This landmark biography of celebrated Romantic poet John Keats explodes entrenched conceptions of him as a delicate, overly sensitive, tragic figure. Instead, Nicholas Roe reveals the real flesh-and-blood poet: a passionate man driven by ambition but prey to doubt, suspicion, and jealousy; sure of his vocation while bitterly resentful of the obstacles that blighted his career; devoured by sexual desire and frustration; and in thrall to alcohol and opium. Through unparalleled original research, Roe arrives at a fascinating reassessment of Keats's entire life, from his early years at Keats's Livery Stables through his harrowing battle with tuberculosis and death at age 25. Zeroing in on crucial turning points, Roe finds in the locations of Keats's poems new keys to the nature of his imaginative quest.

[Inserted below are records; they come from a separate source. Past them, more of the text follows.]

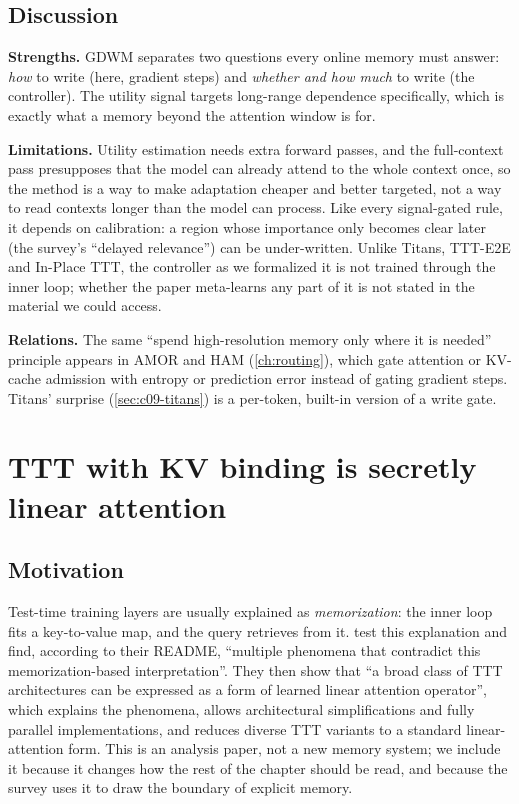 \subsection{Discussion}

\textbf{Strengths.} GDWM separates two questions every online memory must answer: \emph{how} to
write (here, gradient steps) and \emph{whether and how much} to write (the controller). The
utility signal targets long-range dependence specifically, which is exactly what a memory
beyond the attention window is for.

\textbf{Limitations.} Utility estimation needs extra forward passes, and the full-context pass
presupposes that the model can already attend to the whole context once, so the method is a way
to make adaptation cheaper and better targeted, not a way to read contexts longer than the
model can process. Like every signal-gated rule, it depends on calibration: a region whose
importance only becomes clear later (the survey's ``delayed relevance'') can be under-written.
Unlike Titans, TTT-E2E and In-Place TTT, the controller as we formalized it is not trained
through the inner loop; whether the paper meta-learns any part of it is not stated in the
material we could access.

\textbf{Relations.} The same ``spend high-resolution memory only where it is needed'' principle
appears in AMOR and HAM (\cref{ch:routing}), which gate attention or KV-cache admission with
entropy or prediction error instead of gating gradient steps. Titans' surprise
(\cref{sec:c09-titans}) is a per-token, built-in version of a write gate.

\section{TTT with KV binding is secretly linear attention}\label{sec:c09-tttla}

\subsection{Motivation}

Test-time training layers are usually explained as \emph{memorization}: the inner loop fits a
key-to-value map, and the query retrieves from it. \citet{liu2026tttla} test this explanation
and find, according to their README, ``multiple phenomena that contradict this
memorization-based interpretation''. They then show that ``a broad class of TTT architectures
can be expressed as a form of learned linear attention operator'', which explains the
phenomena, allows architectural simplifications and fully parallel implementations, and
reduces diverse TTT variants to a standard linear-attention form. This is an analysis paper,
not a new memory system; we include it because it changes how the rest of the chapter should
be read, and because the survey uses it to draw the boundary of explicit memory.

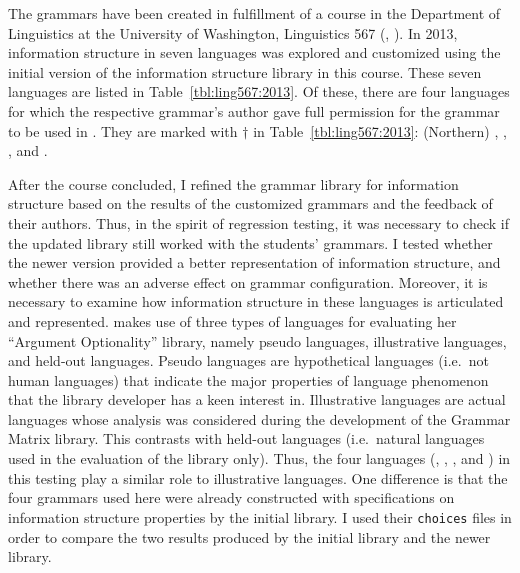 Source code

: The grammars have been created in fulfillment of a 
course in the Department of Linguistics at the University of
Washington, Linguistics 567
(, \citealt{bender:07}).
In 2013, information structure in seven languages was explored and
customized using the initial version of the information structure
library in this course.  These seven languages are listed in
Table~\ref{tbl:ling567:2013}.  Of these, there are four languages for
which the respective grammar's author gave full permission for the
grammar to be used in .  They are marked with
\ensuremath{\dagger} in Table~\ref{tbl:ling567:2013}: (Northern)
, , , and .


After the course concluded, I refined the grammar library for
information structure based on the results of the customized grammars
and the feedback of their authors.  Thus, in the spirit of regression
testing, it was necessary to check if the updated library still worked
with the students' grammars. I tested whether the
newer version provided a better representation of information
structure, and whether there was an adverse effect on grammar
configuration. Moreover, it is necessary to examine how information
structure in these languages is articulated and represented.
\citet{saleem:10} makes use of three types of languages for evaluating
her ``Argument Optionality'' library, namely pseudo languages,
illustrative languages, and held-out languages.
Pseudo languages are hypothetical languages 
(i.e.\ not human languages) that indicate the
major properties of language phenomenon that the library developer has
a keen interest in.  Illustrative languages are actual languages whose
analysis was considered during the development of the Grammar Matrix
library.  This contrasts with held-out languages (i.e.\ natural
languages used in the evaluation of the library only).  Thus, the four
languages (, , , and
) in this testing play a similar role to illustrative
languages.  One difference is that the four grammars used here were
already constructed with specifications on information structure
properties by the initial library.  I used their \texttt{choices}
files in order to compare the two results produced by the initial
library and the newer library.







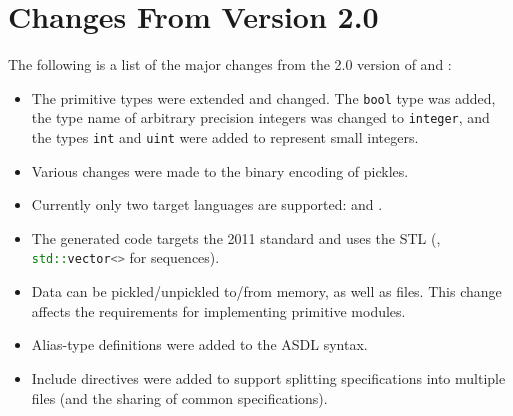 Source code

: \section{Changes From Version 2.0}
\label{sec:changes}

The following is a list of the major changes from the 2.0 version of \asdl{}
and \asdlgen{}:
\begin{itemize}
  \item
    The primitive types were extended and changed.
    The \lstinline!bool! type was added, the type name of arbitrary precision integers
    was changed to \lstinline!integer!, and the types \lstinline!int! and \lstinline!uint!
    were added to represent small integers.
  \item
    Various changes were made to the binary encoding of pickles.
  \item
    Currently only two target languages are supported: \sml{} and \Cplusplus{}.
  \item
    The generated \Cplusplus{} code targets the 2011 standard and uses the
    \Cplusplus{} STL (\eg{}, \lstinline[language=C++]!std::vector<>! for \asdl{} sequences).
  \item
    Data can be pickled/unpickled to/from memory, as well as files.
    This change affects the requirements for implementing primitive modules.
  \item
    Alias-type definitions were added to the ASDL syntax.
  \item
    Include directives were added to support splitting specifications into multiple
    files (and the sharing of common specifications).
\end{itemize}%
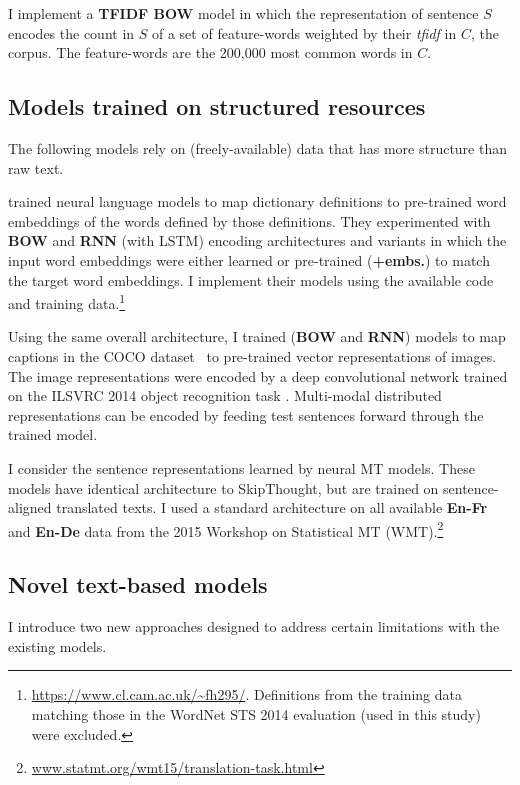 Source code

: \vspace{5pt} I implement a {\bf TFIDF BOW} model in which the representation of sentence \(S\) encodes the count in \(S\) of a set of feature-words weighted by their \emph{tfidf} in \(C\), the corpus. The feature-words are the 200,000 most common words in \(C\). 

\subsection{Models trained on structured resources}
The following models rely on (freely-available) data that has more structure than raw text.

\vspace{5pt} \cite{hill2015learning} trained neural language models to map dictionary definitions to pre-trained word embeddings of the words defined by those definitions. They experimented with {\bf BOW} and {\bf RNN} (with LSTM) encoding architectures and variants in which the input word embeddings were either learned or pre-trained ({\bf+embs.}) to match the target word embeddings. I implement their models using the available code and training data.\footnote{{\scriptsize \url{https://www.cl.cam.ac.uk/~fh295/}}. Definitions from the training data matching those in the WordNet STS 2014 evaluation (used in this study) were excluded.}

\vspace{5pt} Using the same overall architecture, I trained ({\bf BOW} and {\bf RNN}) models to map captions in the COCO dataset~\citep{chen2015microsoft} to pre-trained vector representations of images. The image representations were encoded by a deep convolutional network \citep{szegedy2014going} trained on the ILSVRC 2014 object recognition task \citep{russakovsky2014imagenet}. Multi-modal distributed representations can be encoded by feeding test sentences forward through the trained model. 

\vspace{5pt} I consider the sentence representations learned by neural MT models. These models have identical architecture to SkipThought, but are trained on sentence-aligned translated texts. I used a standard architecture \citep{cho2014learning} on all available {\bf En-Fr} and {\bf En-De} data from the 2015 Workshop on Statistical MT (WMT).\footnote{\scriptsize \url{www.statmt.org/wmt15/translation-task.html}} 

\subsection{Novel text-based models}
I introduce two new approaches designed to address certain limitations with the existing models.

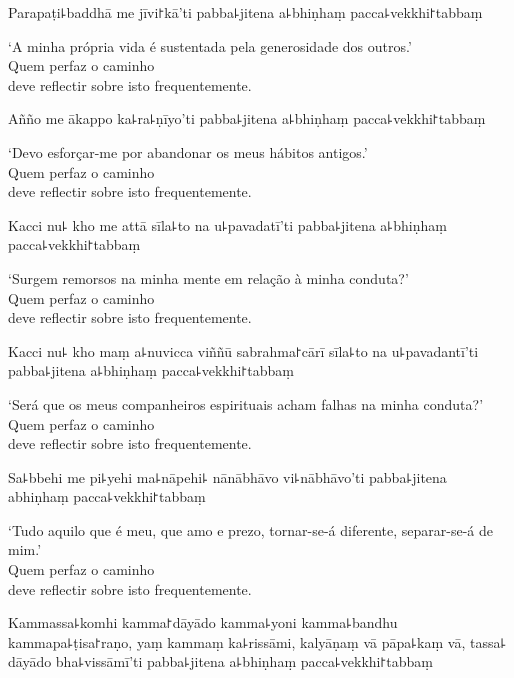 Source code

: Parapaṭi꜕baddhā me jīvi꜓kā'ti pabba꜕jitena a꜕bhiṇhaṃ pacca꜕vekkhi꜓tabbaṃ

\begin{english}
  `A minha própria vida é sustentada pela generosidade dos outros.'\\
  Quem perfaz o caminho\\
  deve reflectir sobre isto frequentemente.
\end{english}

Añño me ākappo ka꜕ra꜕ṇīyo'ti pabba꜕jitena a꜕bhiṇhaṃ pacca꜕vekkhi꜓tabbaṃ

\begin{english}
  `Devo esforçar-me por abandonar os meus hábitos antigos.'\\
  Quem perfaz o caminho\\
  deve reflectir sobre isto frequentemente.
\end{english}

\clearpage

Kacci nu꜕ kho me attā sīla꜕to na u꜕pavadatī'ti pabba꜕jitena a꜕bhiṇhaṃ pacca꜕vekkhi꜓tabbaṃ

\begin{english}
  `Surgem remorsos na minha mente em relação à minha conduta?'\\
  Quem perfaz o caminho\\
  deve reflectir sobre isto frequentemente.
\end{english}

Kacci nu꜕ kho maṃ a꜕nuvicca viññū sabrahma꜓cārī sīla꜕to na u꜕pavadantī'ti pabba꜕jitena a꜕bhiṇhaṃ pacca꜕vekkhi꜓tabbaṃ

\begin{english}
  `Será que os meus companheiros espirituais acham falhas na minha conduta?'\\
  Quem perfaz o caminho\\
  deve reflectir sobre isto frequentemente.
\end{english}

Sa꜕bbehi me pi꜕yehi ma꜕nāpehi꜕ nānābhāvo vi꜕nābhāvo'ti pabba꜕jitena abhiṇhaṃ pacca꜕vekkhi꜓tabbaṃ

\begin{english}
  `Tudo aquilo que é meu, que amo e prezo, tornar-se-á diferente, separar-se-á de mim.'\\
  Quem perfaz o caminho\\
  deve reflectir sobre isto frequentemente.
\end{english}

Kammassa꜕komhi kamma꜓dāyādo kamma꜕yoni kamma꜕bandhu kammapa꜕ṭisa꜓raṇo, yaṃ kammaṃ ka꜕rissāmi, kalyāṇaṃ vā pāpa꜕kaṃ vā, tassa꜕ dāyādo bha꜕vissāmī'ti pabba꜕jitena a꜕bhiṇhaṃ pacca꜕vekkhi꜓tabbaṃ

Roe is the first biographer to provide a full and fresh account of Keats's childhood in the City of London and how it shaped the would-be poet. The mysterious early death of Keats's father, his mother's too-swift remarriage, living in the shadow of the notorious madhouse Bedlam - all these affected Keats far more than has been previously understood. The author also sheds light on Keats's doomed passion for Fanny Brawne, his circle of brilliant friends, hitherto unknown City relatives, and much more. Filled with revelations and daring to ask new questions, this book now stands as the definitive volume on one of the most beloved poets of the English language.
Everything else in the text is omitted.